What is an oblique decision tree?
Decision trees are developed by splitting a set of training data into two new subsets, with the goal of having more similarity within the new subsets than between them. This splitting process is repeated on the resulting subsets of data until a stopping criterion is met. When the new subsets of data are formed based on a single predictor, the decision tree is said to be axis-based because the splits of the data appear perpendicular to the axis of the predictor. When linear combinations of variables are used instead of a single variable, the tree is oblique because the splits of the data are neither parallel nor at a right angle to the axis
Figure : Decision trees for classification with axis-based splitting (left) and oblique splitting (right). Cases are orange squares; controls are purple circles. Both trees partition the predictor space defined by variables X1 and X2, but the oblique splits do a better job of separating the two classes.
What is a random forest?
Random forests are collections of de-correlated decision trees. Predictions from each tree are aggregated to make an ensemble prediction for the forest. For more details, see Breiman at el, 2001.

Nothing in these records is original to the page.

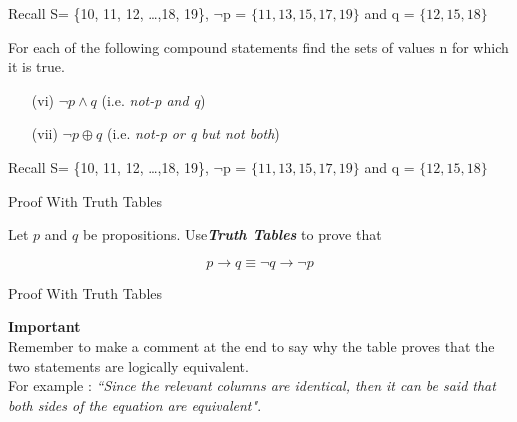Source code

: \documentclass{beamer}
\begin{document}
\begin{frame}
Recall S= \{10, 11, 12, \ldots ,18, 19\}, $\neg$p = $\{ 11, 13, 15, 17, 19\}$  and q = $\{12,15,18\}$

For each of the following compound statements find the sets of values n for which it is true. 
\begin{itemize}
\item[(vi)] $\neg p \wedge q$ (i.e. \textit{not-p and q}) %
\item[(vii)] $ \neg p \oplus q$ (i.e. \textit{ not-p or q but not both}) %
\end{itemize}

Recall S= \{10, 11, 12, \ldots ,18, 19\}, $\neg$p = $\{ 11, 13, 15, 17, 19\}$  and q = $\{12,15,18\}$


{Proof With Truth Tables}

Let $p$ and $q$ be propositions. Use\textbf{\textit{Truth Tables}} to prove that

\[ p \rightarrow q \equiv \neg q \rightarrow \neg p\]
\end{frame}
\begin{frame}
{Proof With Truth Tables}

\textbf{Important}\\ 
Remember to make a comment at the end to say why the table proves that the two statements are logically equivalent. \\ For example : \emph{``Since the relevant columns are identical, then it can be said that both sides of the equation are equivalent"}.
\end{frame}
\end{document}

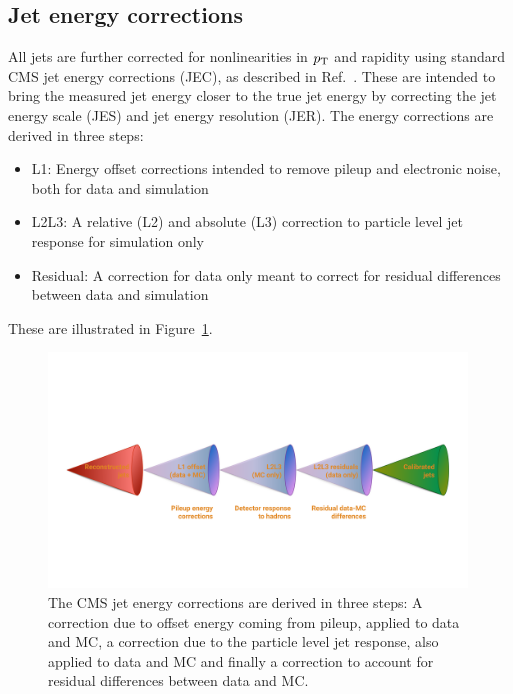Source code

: \subsection{Jet energy corrections}
\label{sec:objreco:jec}
All jets are further corrected for nonlinearities in $p_{\mathrm{T}}$ and rapidity using standard CMS jet energy corrections (JEC), as described in Ref.~\cite{jme_jinst}. These are intended to bring the measured jet energy closer to the true jet energy by correcting the jet energy scale (JES) and jet energy resolution (JER). The energy corrections are derived in three steps:
\begin{itemize}
  \item L1: Energy offset corrections intended to remove pileup and electronic noise, both for data and simulation
  \item L2L3: A relative (L2) and absolute (L3) correction to particle level jet response for simulation only
  \item Residual: A correction for data only meant to correct for residual differences between data and simulation
\end{itemize}

These are illustrated in Figure~\ref{fig:objreco:jec}.

\begin{figure}[h]
    \centering
    \includegraphics[width=0.99\textwidth]{figures/event_reconstruction/JEC.pdf}
    \caption{The CMS jet energy corrections are derived in three steps: A correction due to offset energy coming from pileup, applied to data and MC, a correction due to the particle level jet response, also applied to data and MC and finally a correction to account for residual differences between data and MC.}
    \label{fig:objreco:jec}
\end{figure}

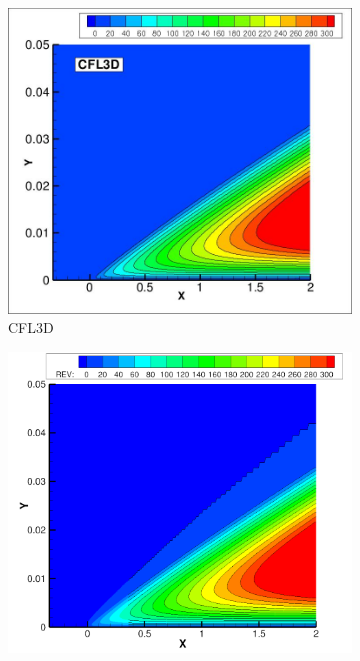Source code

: \begin{figure}[ht!]
\centering
\begin{subfigure}{.32\textwidth}
  \centering
  \includegraphics[width=1.0\textwidth]{figs/flat/mut_contours_cfl3d.jpg}
  \caption{CFL3D}
\end{subfigure}%
\begin{subfigure}{.32\textwidth}
  \centering
  \includegraphics[width=1.0\textwidth]{figs/flat/rev_sa.png}

\end{subfigure}
\end{figure}
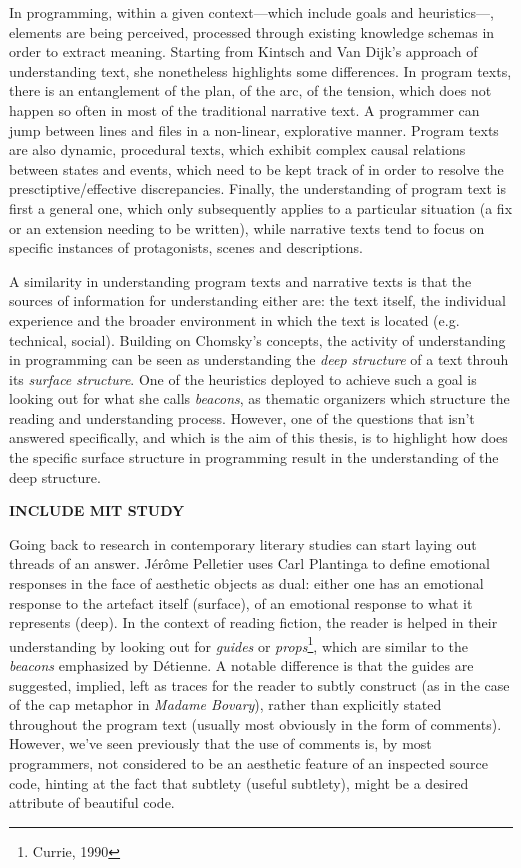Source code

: \documentclass{article}
\begin{document}
In programming, within a given context—which include goals and heuristics—, elements are being perceived, processed through existing knowledge schemas in order to extract meaning. Starting from Kintsch and Van Dijk's approach of understanding text\cite{kintsch_toward_1978}, she nonetheless highlights some differences. In program texts, there is an entanglement of the plan, of the arc, of the tension, which does not happen so often in most of the traditional narrative text. A programmer can jump between lines and files in a non-linear, explorative manner. Program texts are also dynamic, procedural texts, which exhibit complex causal relations between states and events, which need to be kept track of in order to resolve the presctiptive/effective discrepancies. Finally, the understanding of program text is first a general one, which only subsequently applies to a particular situation (a fix or an extension needing to be written), while narrative texts tend to focus on specific instances of protagonists, scenes and descriptions.

A similarity in understanding program texts and narrative texts is that the sources of information for understanding either are: the text itself, the individual experience and the broader environment in which the text is located (e.g. technical, social). Building on Chomsky's concepts, the activity of understanding in programming can be seen as understanding the \emph{deep structure} of a text throuh its \emph{surface structure}\cite{chomsky_aspects_1965}. One of the heuristics deployed to achieve such a goal is looking out for what she calls \emph{beacons}, as thematic organizers which structure the reading and understanding process. However, one of the questions that isn't answered specifically, and which is the aim of this thesis, is to highlight how does the specific surface structure in programming result in the understanding of the deep structure.

\textbf{INCLUDE MIT STUDY}

Going back to research in contemporary literary studies can start laying out threads of an answer. Jérôme Pelletier uses Carl Plantinga to define emotional responses in the face of aesthetic objects as dual: either one has an emotional response to the artefact itself (surface), of an emotional response to what it represents (deep). In the context of reading fiction, the reader is helped in their understanding by looking out for \emph{guides} or \emph{props}\footnote{Currie, 1990}, which are similar to the \emph{beacons} emphasized by Détienne. A notable difference is that the guides are suggested, implied, left as traces for the reader to subtly construct (as in the case of the cap metaphor in \emph{Madame Bovary}), rather than explicitly stated throughout the program text (usually most obviously in the form of comments). However, we've seen previously that the use of comments is, by most programmers, not considered to be an aesthetic feature of an inspected source code, hinting at the fact that subtlety (useful subtlety), might be a desired attribute of beautiful code.
\end{document}

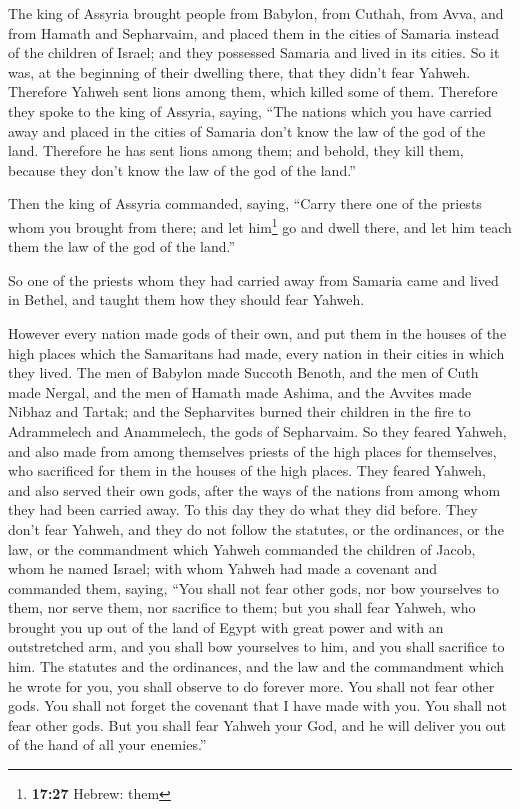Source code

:  The king of Assyria brought people from Babylon, from
Cuthah, from Avva, and from Hamath and Sepharvaim, and placed them in
the cities of Samaria instead of the children of Israel; and they
possessed Samaria and lived in its cities.  So it was, at
the beginning of their dwelling there, that they didn't fear Yahweh.
Therefore Yahweh sent lions among them, which killed some of them.
 Therefore they spoke to the king of Assyria, saying,
``The nations which you have carried away and placed in the cities of
Samaria don't know the law of the god of the land. Therefore he has sent
lions among them; and behold, they kill them, because they don't know
the law of the god of the land.''

 Then the king of Assyria commanded, saying, ``Carry
there one of the priests whom you brought from there; and let
him\footnote{\textbf{17:27} Hebrew: them} go and dwell there, and let
him teach them the law of the god of the land.''

 So one of the priests whom they had carried away from
Samaria came and lived in Bethel, and taught them how they should fear
Yahweh.

 However every nation made gods of their own, and put
them in the houses of the high places which the Samaritans had made,
every nation in their cities in which they lived.  The
men of Babylon made Succoth Benoth, and the men of Cuth made Nergal, and
the men of Hamath made Ashima,  and the Avvites made
Nibhaz and Tartak; and the Sepharvites burned their children in the fire
to Adrammelech and Anammelech, the gods of Sepharvaim. 
So they feared Yahweh, and also made from among themselves priests of
the high places for themselves, who sacrificed for them in the houses of
the high places.  They feared Yahweh, and also served
their own gods, after the ways of the nations from among whom they had
been carried away.  To this day they do what they did
before. They don't fear Yahweh, and they do not follow the statutes, or
the ordinances, or the law, or the commandment which Yahweh commanded
the children of Jacob, whom he named Israel;  with whom
Yahweh had made a covenant and commanded them, saying, ``You shall not
fear other gods, nor bow yourselves to them, nor serve them, nor
sacrifice to them;  but you shall fear Yahweh, who
brought you up out of the land of Egypt with great power and with an
outstretched arm, and you shall bow yourselves to him, and you shall
sacrifice to him.  The statutes and the ordinances, and
the law and the commandment which he wrote for you, you shall observe to
do forever more. You shall not fear other gods.  You
shall not forget the covenant that I have made with you. You shall not
fear other gods.  But you shall fear Yahweh your God, and
he will deliver you out of the hand of all your enemies.''

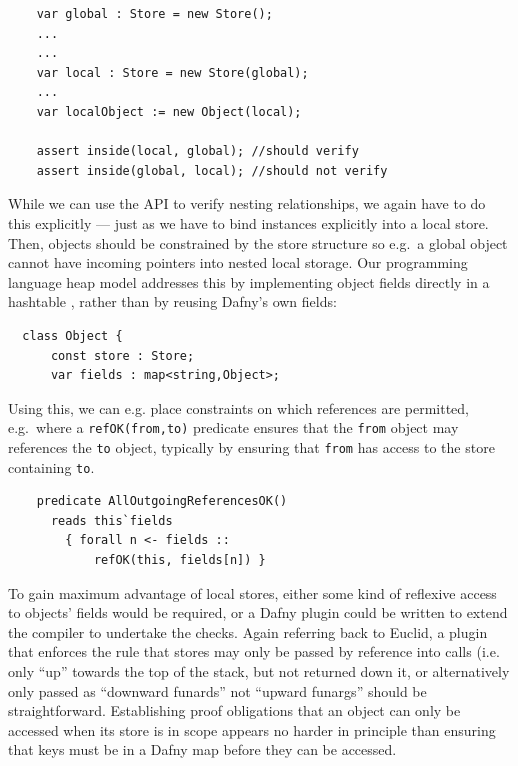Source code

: \begin{lstlisting}
    var global : Store = new Store();
    ...
    ...
    var local : Store = new Store(global);
    ...
    var localObject := new Object(local);

    assert inside(local, global); //should verify
    assert inside(global, local); //should not verify
\end{lstlisting}

While we can use the API to verify nesting relationships, we again
have to do this explicitly --- just as we have to bind instances
explicitly into a local store.  Then, objects should be constrained by
the store structure so e.g.\ a global object cannot have incoming
pointers into nested local storage.  Our programming language heap
model addresses this by implementing object fields directly in a
hashtable \cite{dafnydala-ftfjp2024}, rather than by reusing Dafny's
own fields:
\pagebreak[3]

\begin{lstlisting}
  class Object {  
      const store : Store;
      var fields : map<string,Object>;  
\end{lstlisting}

Using this, we can e.g. place constraints on which references are
permitted, e.g.\ where a \lstinline+refOK(from,to)+ predicate
ensures that the \lstinline+from+ object may references the
\lstinline+to+ object, typically by ensuring that \lstinline+from+ has
access to the store containing \lstinline+to+.

\begin{lstlisting}
    predicate AllOutgoingReferencesOK()
      reads this`fields
        { forall n <- fields ::
            refOK(this, fields[n]) }
\end{lstlisting}

To gain maximum advantage of local stores, either some kind of
reflexive access to objects' fields would be required, or a Dafny
plugin could be written to extend the compiler to undertake the
checks. Again referring back to Euclid, a plugin that enforces
the rule that stores may only be passed by reference into calls
(i.e. only ``up'' towards the top of the stack, but not returned down
it,
or alternatively only passed as ``downward funards'' not ``upward
funargs'' \cite{funarg-sigsam1970,scheme-hosc1998} should be 
straightforward. Establishing proof obligations that an object can
only be accessed when its store is in scope appears no harder in
principle than ensuring that keys must be in a Dafny map before they
can be accessed.
 

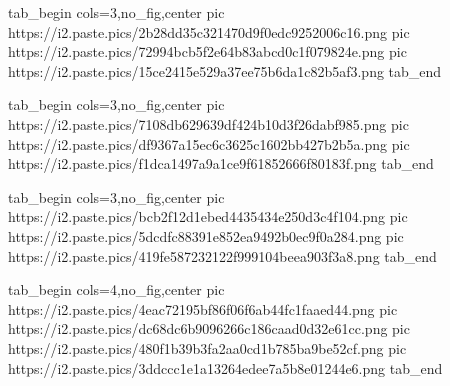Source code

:  
 
 
 
 
\zzSecCmtScr

\ifcmt
  tab_begin cols=3,no_fig,center
     pic https://i2.paste.pics/2b28dd35c321470d9f0edc9252006c16.png
		 pic https://i2.paste.pics/72994bcb5f2e64b83abcd0c1f079824e.png
		 pic https://i2.paste.pics/15ce2415e529a37ee75b6da1c82b5af3.png
  tab_end
\fi

\ifcmt
  tab_begin cols=3,no_fig,center
		pic https://i2.paste.pics/7108db629639df424b10d3f26dabf985.png
		pic https://i2.paste.pics/df9367a15ec6c3625c1602bb427b2b5a.png
		pic https://i2.paste.pics/f1dca1497a9a1ce9f61852666f80183f.png
  tab_end
\fi

\ifcmt
  tab_begin cols=3,no_fig,center
		pic https://i2.paste.pics/bcb2f12d1ebed4435434e250d3c4f104.png
		pic https://i2.paste.pics/5dcdfc88391e852ea9492b0ec9f0a284.png
		pic https://i2.paste.pics/419fe587232122f999104beea903f3a8.png
  tab_end
\fi

\ifcmt
  tab_begin cols=4,no_fig,center
		pic https://i2.paste.pics/4eac72195bf86f06f6ab44fc1faaed44.png
		pic https://i2.paste.pics/dc68dc6b9096266c186caad0d32e61cc.png
		pic https://i2.paste.pics/480f1b39b3fa2aa0cd1b785ba9be52cf.png
		pic https://i2.paste.pics/3ddccc1e1a13264edee7a5b8e01244e6.png
  tab_end
\fi
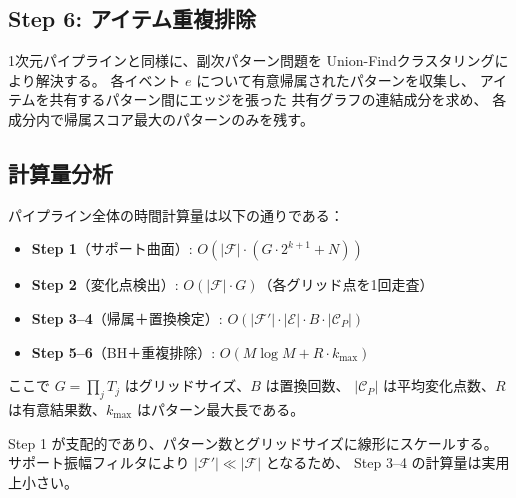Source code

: \subsection{Step 6: アイテム重複排除}

1次元パイプラインと同様に、副次パターン問題を
Union-Findクラスタリングにより解決する。
各イベント $e$ について有意帰属されたパターンを収集し、
アイテムを共有するパターン間にエッジを張った
共有グラフの連結成分を求め、
各成分内で帰属スコア最大のパターンのみを残す。

\subsection{計算量分析}

パイプライン全体の時間計算量は以下の通りである：
\begin{itemize}
\item \textbf{Step 1}（サポート曲面）: $O(|\mathcal{F}| \cdot (G \cdot 2^{k+1} + N))$
\item \textbf{Step 2}（変化点検出）: $O(|\mathcal{F}| \cdot G)$（各グリッド点を1回走査）
\item \textbf{Step 3--4}（帰属＋置換検定）: $O(|\mathcal{F}'| \cdot |\mathcal{E}| \cdot B \cdot |\mathcal{C}_P|)$
\item \textbf{Step 5--6}（BH＋重複排除）: $O(M \log M + R \cdot k_{\max})$
\end{itemize}
ここで $G = \prod_j T_j$ はグリッドサイズ、$B$ は置換回数、
$|\mathcal{C}_P|$ は平均変化点数、$R$ は有意結果数、$k_{\max}$ はパターン最大長である。

Step 1 が支配的であり、パターン数とグリッドサイズに線形にスケールする。
サポート振幅フィルタにより $|\mathcal{F}'| \ll |\mathcal{F}|$ となるため、
Step 3--4 の計算量は実用上小さい。
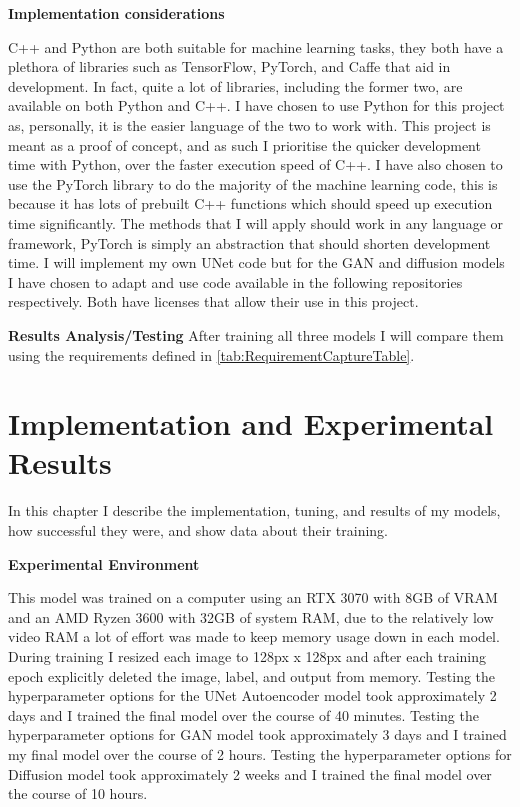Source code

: \documentclass{UoYCSproject}
\begin{document}
\textbf{Implementation considerations}

C++ and Python are both suitable for machine learning tasks, they both have a plethora of libraries such as TensorFlow, PyTorch, and Caffe that aid in development. In fact, quite a lot of libraries, including the former two, are available on both Python and C++. I have chosen to use Python for this project as, personally, it is the easier language of the two to work with. This project is meant as a proof of concept, and as such I prioritise the quicker development time with Python, over the faster execution speed of C++. I have also chosen to use the PyTorch library to do the majority of the machine learning code, this is because it has lots of prebuilt C++ functions which should speed up execution time significantly. The methods that I will apply should work in any language or framework, PyTorch is simply an abstraction that should shorten development time. I will implement my own UNet code but for the GAN and diffusion models I have chosen to adapt and use code available in the following repositories \cite{PytorchPix2Pix, JanspiryPalette} respectively. Both have licenses that allow their use in this project. 

\textbf{Results Analysis/Testing}
After training all three models I will compare them using the requirements defined in \ref{tab:RequirementCaptureTable}.

\chapter{Implementation and Experimental Results}

In this chapter I describe the implementation, tuning, and results of my models, how successful they were, and show data about their training.




\textbf{Experimental Environment}

This model was trained on a computer using an RTX 3070 with 8GB of VRAM and an AMD Ryzen 3600 with 32GB of system RAM, due to the relatively low video RAM a lot of effort was made to keep memory usage down in each model. During training I resized each image to 128px x 128px and after each training epoch explicitly deleted the image, label, and output from memory.
Testing the hyperparameter options for the UNet Autoencoder model took approximately 2 days and I trained the final model over the course of 40 minutes.
Testing the hyperparameter options for GAN model took approximately 3 days and I trained my final model over the course of 2 hours.  
Testing the hyperparameter options for Diffusion model took approximately 2 weeks and I trained the final model over the course of 10 hours.
\end{document}
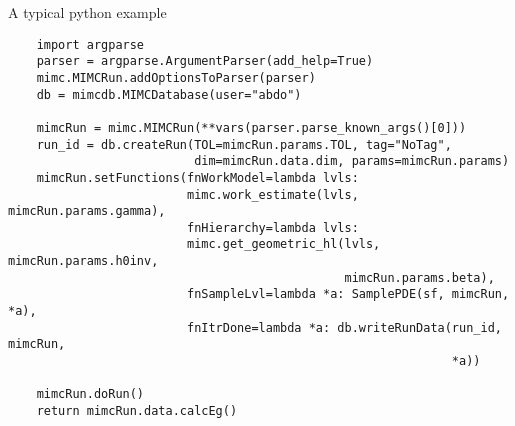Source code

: \begin{frame}[fragile]{A typical python example}
\begin{verbatim}
    import argparse
    parser = argparse.ArgumentParser(add_help=True)
    mimc.MIMCRun.addOptionsToParser(parser)
    db = mimcdb.MIMCDatabase(user="abdo")

    mimcRun = mimc.MIMCRun(**vars(parser.parse_known_args()[0]))
    run_id = db.createRun(TOL=mimcRun.params.TOL, tag="NoTag",
                          dim=mimcRun.data.dim, params=mimcRun.params)
    mimcRun.setFunctions(fnWorkModel=lambda lvls:
                         mimc.work_estimate(lvls, mimcRun.params.gamma),
                         fnHierarchy=lambda lvls:
                         mimc.get_geometric_hl(lvls, mimcRun.params.h0inv,
                                               mimcRun.params.beta),
                         fnSampleLvl=lambda *a: SamplePDE(sf, mimcRun, *a),
                         fnItrDone=lambda *a: db.writeRunData(run_id, mimcRun,
                                                              *a))

    mimcRun.doRun()
    return mimcRun.data.calcEg()
\end{verbatim}
\end{frame}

Training, out-of-bag error, and testing
In random forests, each tree is grown with a bootstrapped version of the training set. Because bootstrap samples are selected with replacement, each bootstrapped training set contains about two-thirds of instances in the original training set. The 'out-of-bag' data are instances that are not in the bootstrapped training set. Each tree in the random forest can make predictions for its out-of-bag data, and the out-of-bag predictions can be aggregated to make an ensemble out-of-bag prediction. Since the out-of-bag data are not used to grow the tree, the accuracy of the ensemble out-of-bag predictions approximate the generalization error of the random forest. Generalization error refers to the error of a random forest's predictions when it is applied to predict outcomes for data that were not used to train it, i.e., testing data.
Missing data
Data passed to aorsf functions are not allowed to have missing values.
A user should impute missing values using an R package with that purpose,
such as recipes or mlr3pipelines.
Examples
First we load some relevant packages
set.seed(329730)
suppressPackageStartupMessages({
library(aorsf)
library(survival)
library(tidymodels)
library(tidyverse)
library(randomForestSRC)
library(ranger)
library(riskRegression)
library(obliqueRSF)
})
The entry-point into aorsf is the standard call to orsf():
fit <- orsf(pbc_orsf, Surv(time, status) ~ . - id)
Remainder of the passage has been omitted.